- [The input]
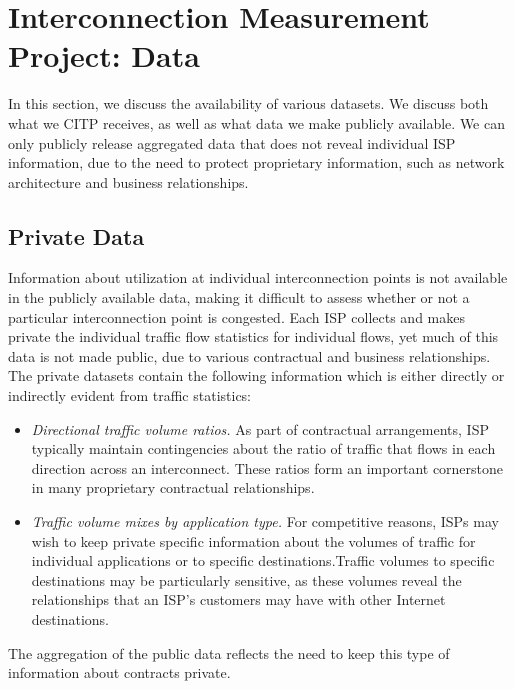 \section{Interconnection Measurement Project: Data}\label{sec:data}

In this section, we discuss the availability of various datasets. We
discuss both what we CITP receives, as well as what data we make
publicly available. We can only publicly release aggregated data that
does not reveal individual ISP information, due to the need to protect
proprietary information, such as network architecture and business
relationships.



\subsection{Private Data}

Information about utilization at individual interconnection points is
not available in the publicly available data, making it difficult to
assess whether or not a particular interconnection point is
congested. Each ISP collects and makes private the individual traffic
flow statistics for individual flows, yet much of this data is not made
public, due to various contractual and business relationships. The
private datasets contain the following information which is either
directly or indirectly evident from traffic statistics: 
\begin{itemize}
\item	{\em Directional traffic volume ratios.} As part of contractual
  arrangements, ISP typically maintain contingencies about the ratio of
  traffic that flows in each direction across an interconnect. These
  ratios form an important cornerstone in many proprietary contractual
  relationships. 
\item {\em Traffic volume mixes by application type.} For competitive
  reasons, ISPs may wish to keep private specific information about the
  volumes of traffic for individual applications or to specific
  destinations.Traffic volumes to specific destinations may be
  particularly sensitive, as these volumes reveal the relationships that
  an ISP’s customers may have with other Internet destinations.
\end{itemize}

The aggregation of the public data reflects the need to keep this type
of information about contracts private. 
\fi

- [Task directions]
Copy out, word for word, the part of the entries above that begins at the line with "In this section, we" and ends at the line with "private datasets contain", including both.

- [Task output]
In this section, we discuss the availability of various datasets. We
discuss both what we CITP receives, as well as what data we make
publicly available. We can only publicly release aggregated data that
does not reveal individual ISP information, due to the need to protect
proprietary information, such as network architecture and business
relationships.



\subsection{Private Data}

Information about utilization at individual interconnection points is
not available in the publicly available data, making it difficult to
assess whether or not a particular interconnection point is
congested. Each ISP collects and makes private the individual traffic
flow statistics for individual flows, yet much of this data is not made
public, due to various contractual and business relationships. The
private datasets contain the following information which is either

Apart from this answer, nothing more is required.